:: About this exercise ::
After reading the data below, copy out every line that contains the word "Desktop".
(Beginning of Records for this task)
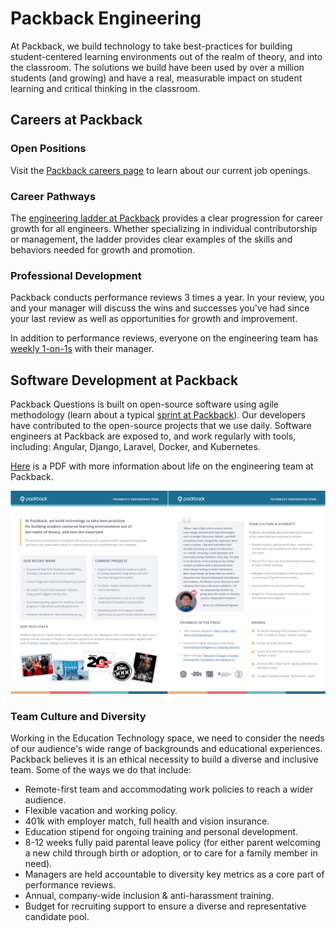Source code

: # Packback Engineering

At Packback, we build technology to take best-practices for building student-centered learning environments out of the realm of theory, and into the classroom. The solutions we build have been used by over a million students (and growing) and have a real, measurable impact on student learning and critical thinking in the classroom.

## Careers at Packback

### Open Positions

Visit the [Packback careers page](https://www.packback.co/company/careers/) to learn about our current job openings.

### Career Pathways

The [engineering ladder at Packback](careers/readme.md) provides a clear progression for career growth for all engineers. Whether specializing in individual contributorship or management, the ladder provides clear examples of the skills and behaviors needed for growth and promotion.

### Professional Development

Packback conducts performance reviews 3 times a year. In your review, you and your manager will discuss the wins and successes you've had since your last review as well as opportunities for growth and improvement.

In addition to performance reviews, everyone on the engineering team has [weekly 1-on-1s](1-on-1s.md) with their manager.

## Software Development at Packback

Packback Questions is built on open-source software using agile methodology (learn about a typical [sprint at Packback](the-sprint.md)). Our developers have contributed to the open-source projects that we use daily. Software engineers at Packback are exposed to, and work regularly with tools, including: Angular, Django, Laravel, Docker, and Kubernetes.

[Here](files/engineering-at-packback.pdf) is a PDF with more information about life on the engineering team at Packback.

<!-- To generate the png from the pdf, issue the following commands on a system with
imagemagick installed:

    convert -density 300 engineering-at-packback.pdf -flatten -resize 25% a.png
    montage a-0.png a-1.png -tile 2x1 -geometry +1+0 engineering-at-packback.png
-->
[![A screenshot linking to a two-page PDF containing key facts about engineering at Packback](files/engineering-at-packback.png)](files/engineering-at-packback.pdf)

### Team Culture and Diversity

Working in the Education Technology space, we need to consider the needs of our audience's wide range of backgrounds and educational experiences. Packback believes it is an ethical necessity to build a diverse and inclusive team. Some of the ways we do that include:

- Remote-first team and accommodating work policies to reach a wider audience.
- Flexible vacation and working policy.
- 401k with employer match, full health and vision insurance.
- Education stipend for ongoing training and personal development.
- 8-12 weeks fully paid parental leave policy (for either parent welcoming a new child through birth or adoption, or to care for a family member in need).
- Managers are held accountable to diversity key metrics as a core part of performance reviews.
- Annual, company-wide inclusion & anti-harassment training.
- Budget for recruiting support to ensure a diverse and representative candidate pool.

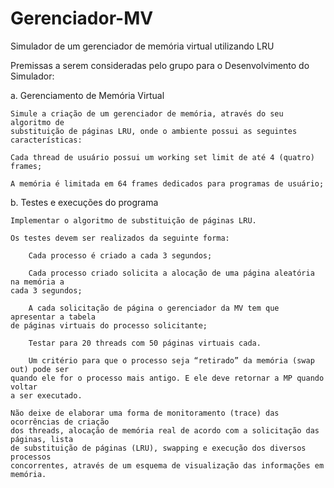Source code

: # Gerenciador-MV
Simulador de um gerenciador de memória virtual utilizando LRU

Premissas a serem consideradas pelo grupo para o Desenvolvimento do Simulador:

a. Gerenciamento de Memória Virtual

    Simule a criação de um gerenciador de memória, através do seu algoritmo de
    substituição de páginas LRU, onde o ambiente possui as seguintes características:

    Cada thread de usuário possui um working set limit de até 4 (quatro) frames;

    A memória é limitada em 64 frames dedicados para programas de usuário;

b. Testes e execuções do programa

    Implementar o algoritmo de substituição de páginas LRU.

    Os testes devem ser realizados da seguinte forma:
    
        Cada processo é criado a cada 3 segundos;

        Cada processo criado solicita a alocação de uma página aleatória na memória a
    cada 3 segundos;

        A cada solicitação de página o gerenciador da MV tem que apresentar a tabela
    de páginas virtuais do processo solicitante;

        Testar para 20 threads com 50 páginas virtuais cada.

        Um critério para que o processo seja “retirado” da memória (swap out) pode ser
    quando ele for o processo mais antigo. E ele deve retornar a MP quando voltar
    a ser executado.

    Não deixe de elaborar uma forma de monitoramento (trace) das ocorrências de criação
    dos threads, alocação de memória real de acordo com a solicitação das páginas, lista
    de substituição de páginas (LRU), swapping e execução dos diversos processos
    concorrentes, através de um esquema de visualização das informações em memória.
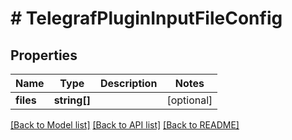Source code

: # # TelegrafPluginInputFileConfig

## Properties

Name | Type | Description | Notes
------------ | ------------- | ------------- | -------------
**files** | **string[]** |  | [optional] 

[[Back to Model list]](../../README.md#documentation-for-models) [[Back to API list]](../../README.md#documentation-for-api-endpoints) [[Back to README]](../../README.md)


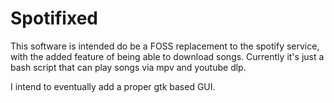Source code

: # Spotifixed
This software is intended do be a FOSS replacement to the spotify service, with the added feature of being able to download songs. Currently it's just a bash script that can play songs via mpv and youtube dlp. 

I intend to eventually add a proper gtk based GUI. 
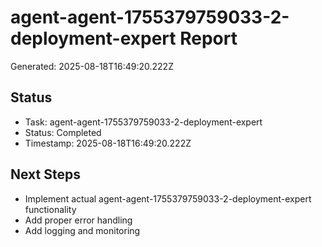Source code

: # agent-agent-1755379759033-2-deployment-expert Report

Generated: 2025-08-18T16:49:20.222Z

## Status
- Task: agent-agent-1755379759033-2-deployment-expert
- Status: Completed
- Timestamp: 2025-08-18T16:49:20.222Z

## Next Steps
- Implement actual agent-agent-1755379759033-2-deployment-expert functionality
- Add proper error handling
- Add logging and monitoring

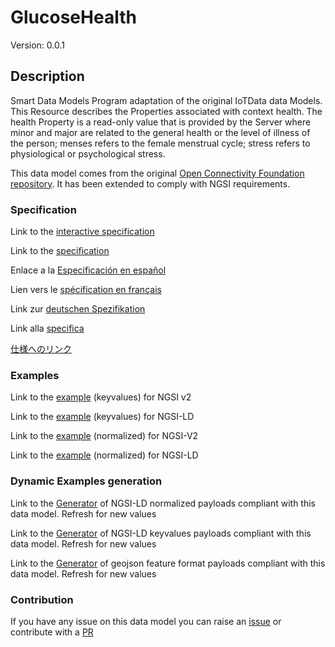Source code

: # GlucoseHealth
Version: 0.0.1

## Description 

Smart Data Models Program adaptation of the original IoTData data Models. This Resource describes the Properties associated with context health. The health Property is a read-only value that is provided by the Server where minor and major are related to the general health or the level of illness of the person; menses refers to the female menstrual cycle; stress refers to physiological or psychological stress.

This data model comes from the original [Open Connectivity Foundation repository](https://github.com/openconnectivityfoundation/IoTDataModels). It has been extended to comply with NGSI requirements.
### Specification

Link to the [interactive specification](https://swagger.lab.fiware.org/?url=https://smart-data-models.github.io/dataModel.OCF/GlucoseHealth/swagger.yaml)

Link to the [specification](https://github.com/smart-data-models/dataModel.OCF/blob/master/GlucoseHealth/doc/spec.md)

Enlace a la [Especificación en español](https://github.com/smart-data-models/dataModel.OCF/blob/master/GlucoseHealth/doc/spec_ES.md)

Lien vers le [spécification en français](https://github.com/smart-data-models/dataModel.OCF/blob/master/GlucoseHealth/doc/spec_FR.md)

Link zur [deutschen Spezifikation](https://github.com/smart-data-models/dataModel.OCF/blob/master/GlucoseHealth/doc/spec_DE.md)

Link alla [specifica](https://github.com/smart-data-models/dataModel.OCF/blob/master/GlucoseHealth/doc/spec_IT.md)

[仕様へのリンク](https://github.com/smart-data-models/dataModel.OCF/blob/master/GlucoseHealth/doc/spec_JA.md)
### Examples

Link to the [example](https://smart-data-models.github.io/dataModel.OCF/GlucoseHealth/examples/example.json) (keyvalues) for NGSI v2

Link to the [example](https://smart-data-models.github.io/dataModel.OCF/GlucoseHealth/examples/example.jsonld) (keyvalues) for NGSI-LD

Link to the [example](https://smart-data-models.github.io/dataModel.OCF/GlucoseHealth/examples/example-normalized.json) (normalized) for NGSI-V2

Link to the [example](https://smart-data-models.github.io/dataModel.OCF/GlucoseHealth/examples/example-normalized.jsonld) (normalized) for NGSI-LD
### Dynamic Examples generation

Link to the [Generator](https://smartdatamodels.org/extra/ngsi-ld_generator.php?schemaUrl=https://raw.githubusercontent.com/smart-data-models/dataModel.OCF/master/GlucoseHealth/schema.json&email=info@smartdatamodels.org) of NGSI-LD normalized payloads compliant with this data model. Refresh for new values

Link to the [Generator](https://smartdatamodels.org/extra/ngsi-ld_generator_keyvalues.php?schemaUrl=https://raw.githubusercontent.com/smart-data-models/dataModel.OCF/master/GlucoseHealth/schema.json&email=info@smartdatamodels.org) of NGSI-LD keyvalues payloads compliant with this data model. Refresh for new values

Link to the [Generator](https://smartdatamodels.org/extra/geojson_features_generator.php?schemaUrl=https://raw.githubusercontent.com/smart-data-models/dataModel.OCF/master/GlucoseHealth/schema.json&email=info@smartdatamodels.org) of geojson feature format payloads compliant with this data model. Refresh for new values
### Contribution

 If you have any issue on this data model you can raise an [issue](https://github.com/smart-data-models/dataModel.OCF/issues)  or contribute with a [PR](https://github.com/smart-data-models/dataModel.OCF/pulls)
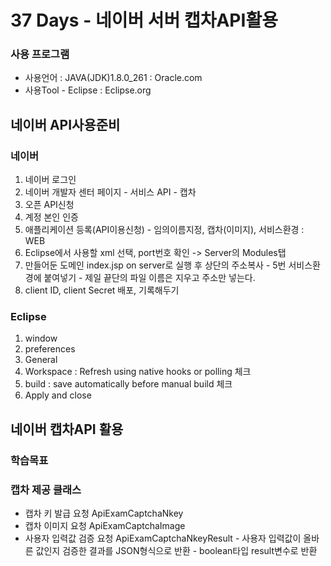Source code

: # 37 Days - 네이버 서버 캡차API활용

### 사용 프로그램

* 사용언어 : JAVA\(JDK\)1.8.0\_261 : Oracle.com
* 사용Tool  - Eclipse : Eclipse.org

## 네이버 API사용준비

### 네이버

1. 네이버 로그인
2. 네이버 개발자 센터 페이지 - 서비스 API - 캡차
3. 오픈 API신청
4. 계정 본인 인증
5. 애플리케이션 등록\(API이용신청\) - 임의이름지정, 캡차\(이미지\), 서비스환경 : WEB
6. Eclipse에서 사용할 xml 선택, port번호 확인 -&gt; Server의 Modules탭
7. 만들어둔 도메인 index.jsp on server로 실행 후 상단의 주소복사 - 5번 서비스환경에 붙여넣기 - 제일 끝단의 파일 이름은 지우고 주소만 넣는다.
8. client ID, client Secret 배포, 기록해두기 

### Eclipse

1. window 
2. preferences
3. General
4. Workspace : Refresh using native hooks or polling 체크
5. build : save automatically before manual build 체크
6. Apply and close

## 네이버 캡차API 활용

### 학습목표

### 캡차 제공 클래스

* 캡차 키 발급 요청 ApiExamCaptchaNkey
* 캡차 이미지 요청 ApiExamCaptchaImage
* 사용자 입력값 검증 요청 ApiExamCaptchaNkeyResult - 사용자 입력값이 올바른 값인지 검증한 결과를 JSON형식으로 반환 - boolean타입 result변수로 반환

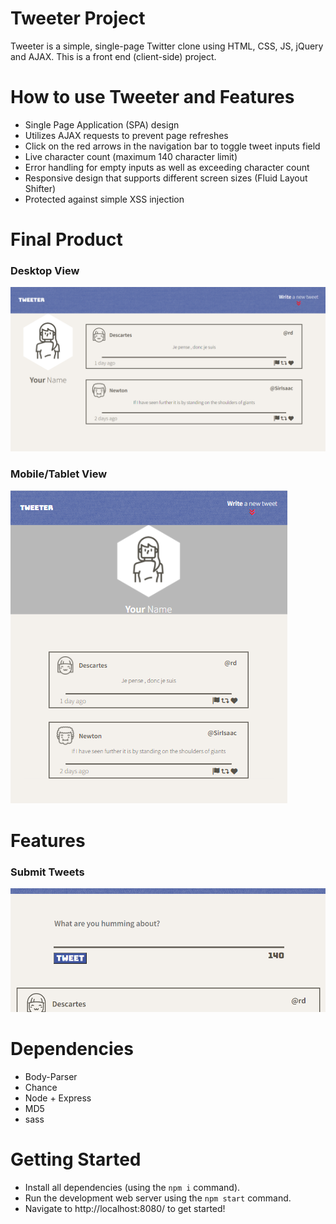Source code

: # Tweeter Project

Tweeter is a simple, single-page Twitter clone using HTML, CSS, JS, jQuery and AJAX. This is a front end (client-side) project.

# How to use Tweeter and Features

- Single Page Application (SPA) design
- Utilizes AJAX requests to prevent page refreshes
- Click on the red arrows in the navigation bar to toggle tweet inputs field
- Live character count (maximum 140 character limit)
- Error handling for empty inputs as well as exceeding character count
- Responsive design that supports different screen sizes (Fluid Layout Shifter)
- Protected against simple XSS injection

# Final Product

### Desktop View

!["Desktop View"](https://github.com/Eugene-L-H/tweeter/blob/master/public/images/desktop-view.png)

### Mobile/Tablet View

!["Mobile/Tablet View"](https://github.com/Eugene-L-H/tweeter/blob/master/public/images/mobileview.png)

# Features

### Submit Tweets

!["Submit Tweets"](https://github.com/Eugene-L-H/tweeter/blob/master/public/images/new-tweet.png)

# Dependencies

- Body-Parser
- Chance
- Node + Express
- MD5
- sass

# Getting Started

- Install all dependencies (using the `npm i` command).
- Run the development web server using the `npm start` command.
- Navigate to http://localhost:8080/ to get started!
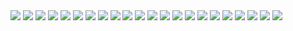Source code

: <img src="images/Image 28-05-23 at 1.33 PM.jpeg"/>
<img src="images/Image 28-05-23 at 1.33 PM (1).jpeg"/>
<img src="images/Image 28-05-23 at 1.34 PM.jpeg"/>
<img src="images/Image 28-05-23 at 1.35 PM.jpeg"/>
<img src="images/D30800B6-FC8C-4785-A1E7-6078657D33A2.jpeg"/>
<img src="images/Image 28-05-23 at 1.35 PM (1).jpeg"/>
<img src="images/8C6DD4B1-2B16-4D45-BD61-F0E05ABC4D8C.jpeg"/>
<img src="images/Image 28-05-23 at 1.35 PM (2).jpeg"/>
<img src="images/HypergeometricPDF.png"/>
<img src="images/Image 28-05-23 at 1.35 PM (3).jpeg"/>
<img src="images/Image 28-05-23 at 1.36 PM.jpeg"/>
<img src="images/Image 28-05-23 at 1.36 PM (1).jpeg"/>
<img src="images/Image 28-05-23 at 1.36 PM (2).jpeg"/>
<img src="images/Image 28-05-23 at 2.36 PM.jpeg"/>
<img src="images/Image 28-05-23 at 2.38 PM.jpeg"/>
<img src="images/Image 28-05-23 at 2.39 PM.jpeg"/>
<img src="images/Image 28-05-23 at 2.41 PM.jpeg"/>
<img src="images/Image 28-05-23 at 2.42 PM.jpeg"/>
<img src="images/Image 28-05-23 at 2.42 PM (1).jpeg"/>
<img src="images/Image 28-05-23 at 2.43 PM.jpeg"/>
<img src="images/Image 28-05-23 at 2.43 PM (1).jpeg"/>
<img src="images/Image 28-05-23 at 2.45 PM.jpeg"/>
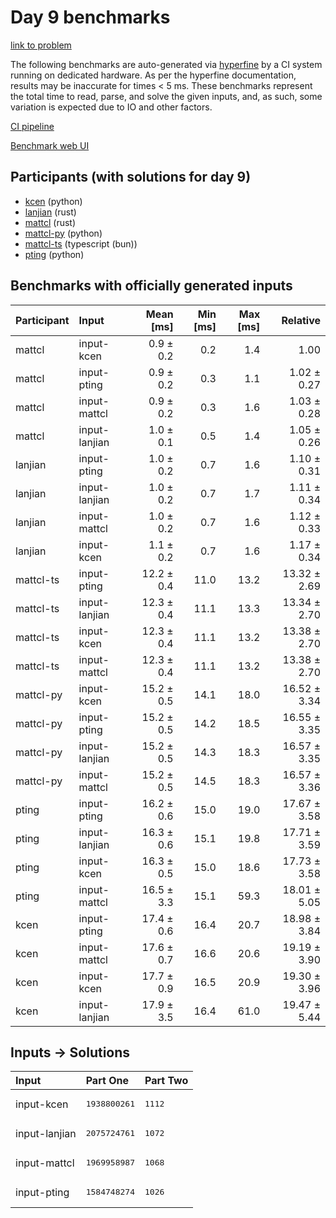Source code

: # Day 9 benchmarks

[link to problem](https://adventofcode.com/2023/day/9)

The following benchmarks are auto-generated via
[hyperfine](https://github.com/sharkdp/hyperfine) by a CI system running on
dedicated hardware. As per the hyperfine documentation, results may be
inaccurate for times < 5 ms. These benchmarks represent the total time to read,
parse, and solve the given inputs, and, as such, some variation is expected due
to IO and other factors.

[CI pipeline](http://ci.papercode.net:8080/teams/main/pipelines/aoc2023)

[Benchmark web UI](https://aoc.ancalagon.black)


## Participants (with solutions for day 9)

- [kcen](https://github.com/kcen/aoc2023) (python)
- [lanjian](https://github.com/lanjian/aoc-2023) (rust)
- [mattcl](https://github.com/mattcl/aoc2023) (rust)
- [mattcl-py](https://github.com/mattcl/aoc2023-py) (python)
- [mattcl-ts](https://github.com/mattcl/aoc2023-js) (typescript (bun))
- [pting](https://github.com/pting/aoc2023) (python)


## Benchmarks with officially generated inputs

| Participant | Input | Mean [ms] | Min [ms] | Max [ms] | Relative |
|:---|:---|---:|---:|---:|---:|
| mattcl | input-kcen | 0.9 ± 0.2 | 0.2 | 1.4 | 1.00 |
| mattcl | input-pting | 0.9 ± 0.2 | 0.3 | 1.1 | 1.02 ± 0.27 |
| mattcl | input-mattcl | 0.9 ± 0.2 | 0.3 | 1.6 | 1.03 ± 0.28 |
| mattcl | input-lanjian | 1.0 ± 0.1 | 0.5 | 1.4 | 1.05 ± 0.26 |
| lanjian | input-pting | 1.0 ± 0.2 | 0.7 | 1.6 | 1.10 ± 0.31 |
| lanjian | input-lanjian | 1.0 ± 0.2 | 0.7 | 1.7 | 1.11 ± 0.34 |
| lanjian | input-mattcl | 1.0 ± 0.2 | 0.7 | 1.6 | 1.12 ± 0.33 |
| lanjian | input-kcen | 1.1 ± 0.2 | 0.7 | 1.6 | 1.17 ± 0.34 |
| mattcl-ts | input-pting | 12.2 ± 0.4 | 11.0 | 13.2 | 13.32 ± 2.69 |
| mattcl-ts | input-lanjian | 12.3 ± 0.4 | 11.1 | 13.3 | 13.34 ± 2.70 |
| mattcl-ts | input-kcen | 12.3 ± 0.4 | 11.1 | 13.2 | 13.38 ± 2.70 |
| mattcl-ts | input-mattcl | 12.3 ± 0.4 | 11.1 | 13.2 | 13.38 ± 2.70 |
| mattcl-py | input-kcen | 15.2 ± 0.5 | 14.1 | 18.0 | 16.52 ± 3.34 |
| mattcl-py | input-pting | 15.2 ± 0.5 | 14.2 | 18.5 | 16.55 ± 3.35 |
| mattcl-py | input-lanjian | 15.2 ± 0.5 | 14.3 | 18.3 | 16.57 ± 3.35 |
| mattcl-py | input-mattcl | 15.2 ± 0.5 | 14.5 | 18.3 | 16.57 ± 3.36 |
| pting | input-pting | 16.2 ± 0.6 | 15.0 | 19.0 | 17.67 ± 3.58 |
| pting | input-lanjian | 16.3 ± 0.6 | 15.1 | 19.8 | 17.71 ± 3.59 |
| pting | input-kcen | 16.3 ± 0.5 | 15.0 | 18.6 | 17.73 ± 3.58 |
| pting | input-mattcl | 16.5 ± 3.3 | 15.1 | 59.3 | 18.01 ± 5.05 |
| kcen | input-pting | 17.4 ± 0.6 | 16.4 | 20.7 | 18.98 ± 3.84 |
| kcen | input-mattcl | 17.6 ± 0.7 | 16.6 | 20.6 | 19.19 ± 3.90 |
| kcen | input-kcen | 17.7 ± 0.9 | 16.5 | 20.9 | 19.30 ± 3.96 |
| kcen | input-lanjian | 17.9 ± 3.5 | 16.4 | 61.0 | 19.47 ± 5.44 |


## Inputs -> Solutions

| Input | Part One | Part Two |
|:---|:---|:---|
|input-kcen|<pre>1938800261</pre>|<pre>1112</pre>|
|input-lanjian|<pre>2075724761</pre>|<pre>1072</pre>|
|input-mattcl|<pre>1969958987</pre>|<pre>1068</pre>|
|input-pting|<pre>1584748274</pre>|<pre>1026</pre>|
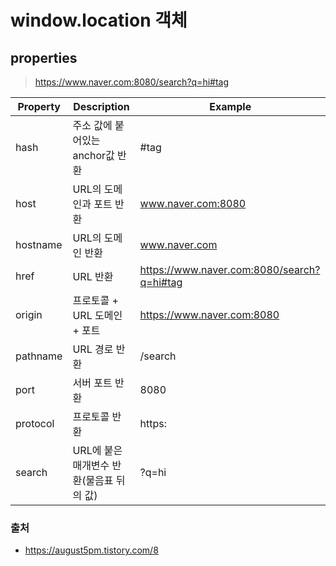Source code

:# window.location 객체

## properties

> https://www.naver.com:8080/search?q=hi#tag

Property|Description|Example
---|---|---
hash|주소 값에 붙어있는 anchor값 반환|#tag
host|URL의 도메인과 포트 반환|www.naver.com:8080
hostname|URL의 도메인 반환|www.naver.com
href|URL 반환|https://www.naver.com:8080/search?q=hi#tag
origin|프로토콜 + URL 도메인 + 포트|https://www.naver.com:8080
pathname|URL 경로 반환|/search
port|서버 포트 반환|8080
protocol|프로토콜 반환|https:
search|URL에 붙은 매개변수 반환(물음표 뒤의 값)|?q=hi


### 출처
- https://august5pm.tistory.com/8
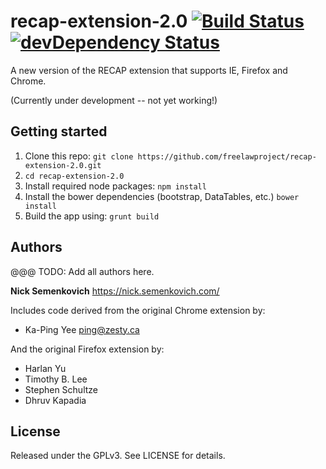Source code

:recap-extension-2.0 [![Build Status](https://travis-ci.org/freelawproject/recap-extension-2.0.svg)](https://travis-ci.org/freelawproject/recap-extension-2.0) [![devDependency Status](https://david-dm.org/freelawproject/recap-extension-2.0/dev-status.svg?theme=shields.io)](https://david-dm.org/freelawproject/recap-extension-2.0#info=devDependencies)
===================

A new version of the RECAP extension that supports IE, Firefox and Chrome.

(Currently under development -- not yet working!)

## Getting started
1. Clone this repo: `git clone https://github.com/freelawproject/recap-extension-2.0.git`
2. `cd recap-extension-2.0`
3. Install required node packages: `npm install`
4. Install the bower dependencies (bootstrap, DataTables, etc.) `bower install`
5. Build the app using: `grunt build`


## Authors

@@@ TODO: Add all authors here.

**Nick Semenkovich** https://nick.semenkovich.com/

Includes code derived from the original Chrome extension by:
+ Ka-Ping Yee <ping@zesty.ca>

And the original Firefox extension by:
+ Harlan Yu
+ Timothy B. Lee
+ Stephen Schultze
+ Dhruv Kapadia

## License

Released under the GPLv3. See LICENSE for details.
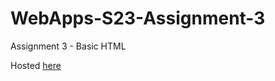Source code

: # WebApps-S23-Assignment-3
Assignment 3 - Basic HTML

<p> Hosted <a href="https://github.com/settings/pages"> here </a>
</p>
(End of Records for this task)
:: Your solution ::
### Desktop View
!["Desktop View"](https://github.com/Eugene-L-H/tweeter/blob/master/public/images/desktop-view.png)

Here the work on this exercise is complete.